Crearon un estanque todo verde de lajas, en el centro de la ciudad, para que nadaran allí carpas de hermosos colores y tortugas, de esas tortugas que llegan a vivir trescientos años.

Todo eso fue hace mucho, mucho tiempo atrás y ese estanque se acabó con la sequía del otoño siguiente. 4 Por aquel entonces, la gente se reunía alrededor de los fogones, como tiene el ser humano por costumbre desde que es ser humano, y cantaban canciones pegadizas, Los Beatles, por ejemplo. Uno que otro se ponía a hacer chistes e imitaba los ladridos de los perros y los demás reían. Eso fue todo; un mal recuerdo, y la vida fue pasando.
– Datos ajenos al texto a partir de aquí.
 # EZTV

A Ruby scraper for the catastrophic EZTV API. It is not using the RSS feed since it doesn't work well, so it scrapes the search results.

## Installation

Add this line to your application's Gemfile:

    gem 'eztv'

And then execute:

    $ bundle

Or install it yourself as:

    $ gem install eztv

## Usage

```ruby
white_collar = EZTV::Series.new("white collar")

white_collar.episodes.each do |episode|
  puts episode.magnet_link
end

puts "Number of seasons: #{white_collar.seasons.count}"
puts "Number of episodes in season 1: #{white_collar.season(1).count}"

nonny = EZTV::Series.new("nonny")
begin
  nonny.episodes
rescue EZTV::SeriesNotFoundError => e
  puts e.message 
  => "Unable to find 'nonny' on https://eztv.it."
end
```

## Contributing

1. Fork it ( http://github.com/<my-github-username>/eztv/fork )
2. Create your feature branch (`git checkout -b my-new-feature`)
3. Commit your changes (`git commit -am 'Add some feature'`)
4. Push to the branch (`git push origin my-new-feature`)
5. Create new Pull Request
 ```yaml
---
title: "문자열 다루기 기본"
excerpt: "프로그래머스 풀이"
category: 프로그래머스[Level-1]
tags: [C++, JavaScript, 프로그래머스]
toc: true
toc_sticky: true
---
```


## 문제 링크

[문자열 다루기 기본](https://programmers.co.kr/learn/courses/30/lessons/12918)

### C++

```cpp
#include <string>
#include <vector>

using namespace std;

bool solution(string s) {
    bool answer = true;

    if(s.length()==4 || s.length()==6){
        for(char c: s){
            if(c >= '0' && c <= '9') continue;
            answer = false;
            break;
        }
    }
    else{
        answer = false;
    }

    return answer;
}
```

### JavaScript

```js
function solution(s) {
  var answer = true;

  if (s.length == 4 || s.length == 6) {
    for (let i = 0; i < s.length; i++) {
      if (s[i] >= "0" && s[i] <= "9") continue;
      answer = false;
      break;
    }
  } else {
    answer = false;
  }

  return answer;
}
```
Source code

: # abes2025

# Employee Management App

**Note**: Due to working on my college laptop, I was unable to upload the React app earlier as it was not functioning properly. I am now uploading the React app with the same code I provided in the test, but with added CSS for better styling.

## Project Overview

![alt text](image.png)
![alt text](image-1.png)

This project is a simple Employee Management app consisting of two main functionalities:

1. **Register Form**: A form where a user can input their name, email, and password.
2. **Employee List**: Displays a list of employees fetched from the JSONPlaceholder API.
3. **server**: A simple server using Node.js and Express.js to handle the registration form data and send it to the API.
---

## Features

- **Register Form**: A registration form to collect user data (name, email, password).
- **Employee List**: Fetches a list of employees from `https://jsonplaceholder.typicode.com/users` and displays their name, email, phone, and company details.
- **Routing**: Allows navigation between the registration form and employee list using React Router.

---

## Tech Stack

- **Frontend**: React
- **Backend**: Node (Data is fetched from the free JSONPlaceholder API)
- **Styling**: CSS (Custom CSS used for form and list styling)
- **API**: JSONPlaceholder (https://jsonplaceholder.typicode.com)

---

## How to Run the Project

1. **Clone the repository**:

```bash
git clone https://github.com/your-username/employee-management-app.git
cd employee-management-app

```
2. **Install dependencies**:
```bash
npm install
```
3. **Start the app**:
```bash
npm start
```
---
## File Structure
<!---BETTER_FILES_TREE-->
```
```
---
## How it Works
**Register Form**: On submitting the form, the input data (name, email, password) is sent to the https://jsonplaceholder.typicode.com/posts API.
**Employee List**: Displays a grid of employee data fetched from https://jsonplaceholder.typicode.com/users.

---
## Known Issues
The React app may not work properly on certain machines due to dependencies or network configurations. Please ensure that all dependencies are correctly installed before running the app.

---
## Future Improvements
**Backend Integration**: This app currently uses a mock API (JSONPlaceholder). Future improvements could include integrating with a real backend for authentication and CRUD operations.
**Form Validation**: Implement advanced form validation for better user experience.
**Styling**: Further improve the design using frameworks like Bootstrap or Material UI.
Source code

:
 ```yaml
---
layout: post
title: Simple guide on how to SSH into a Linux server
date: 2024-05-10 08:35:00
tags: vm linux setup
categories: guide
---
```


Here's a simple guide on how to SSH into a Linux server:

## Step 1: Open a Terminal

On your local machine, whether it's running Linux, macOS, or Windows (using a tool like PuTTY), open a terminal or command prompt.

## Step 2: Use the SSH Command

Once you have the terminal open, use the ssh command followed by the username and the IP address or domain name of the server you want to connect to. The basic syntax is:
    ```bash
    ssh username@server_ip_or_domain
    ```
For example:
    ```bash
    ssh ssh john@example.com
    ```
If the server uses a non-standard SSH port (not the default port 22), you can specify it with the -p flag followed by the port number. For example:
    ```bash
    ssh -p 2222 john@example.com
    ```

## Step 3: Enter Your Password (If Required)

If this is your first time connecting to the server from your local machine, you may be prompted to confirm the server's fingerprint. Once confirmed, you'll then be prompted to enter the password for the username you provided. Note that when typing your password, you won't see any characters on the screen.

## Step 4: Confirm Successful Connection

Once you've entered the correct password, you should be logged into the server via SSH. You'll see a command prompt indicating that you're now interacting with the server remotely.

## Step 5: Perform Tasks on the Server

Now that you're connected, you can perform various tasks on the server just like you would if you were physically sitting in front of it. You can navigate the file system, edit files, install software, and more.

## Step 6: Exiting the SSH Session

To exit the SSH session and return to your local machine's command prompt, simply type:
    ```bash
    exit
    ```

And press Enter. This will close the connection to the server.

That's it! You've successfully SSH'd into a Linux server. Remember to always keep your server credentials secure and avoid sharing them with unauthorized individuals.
Los años, los meses.

Entonces un día se levantó al horario de siempre, dicen, en que debía ir al trabajo. Las cinco o las seis, y era la hora a la que su mujer, mi tía bizca, le estaba dando de mamar al recién nacido. El hombre, su marido, lo arrancó de su seno y le aplastó la cabeza con un palo. La mujer lo miró hacer en silencio. Más tarde, otro hombre lo hizo en otro barrio, y otro a la misma hora también, uno que vivía al otro lado del puente. Palos, piedras, botas. Fue así como acabaron todos los bebés menores de un año de aquella cosecha, la cosecha de homenaje a Herodes.

¿Por qué?

¿Quién lo sabe?

¿Quién tiene ganas de preguntarse por qué ocurren las cosas?

¿Quién quiere averiguar de dónde viene el mal?